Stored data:
★ ★ ★ ★

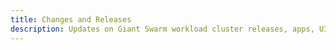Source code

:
 ```yaml
---
title: Changes and Releases
description: Updates on Giant Swarm workload cluster releases, apps, UI improvements and documentation changes.
---
```

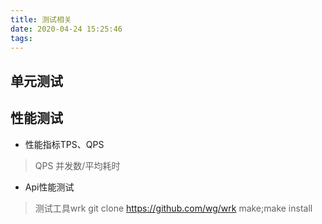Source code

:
 ```yaml
---
title: 测试相关
date: 2020-04-24 15:25:46
tags:
---
```


## 单元测试

## 性能测试

- 性能指标TPS、QPS

> QPS 并发数/平均耗时

- Api性能测试

> 测试工具wrk
> git clone https://github.com/wg/wrk
> make;make install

★ ★ ★ ★

• WHAT THE EXERCISE ASKS:
Which lines in the data above hold the word "title"? Return each of them.

• RESULT BELOW:
title: Changes and Releases
title: 测试相关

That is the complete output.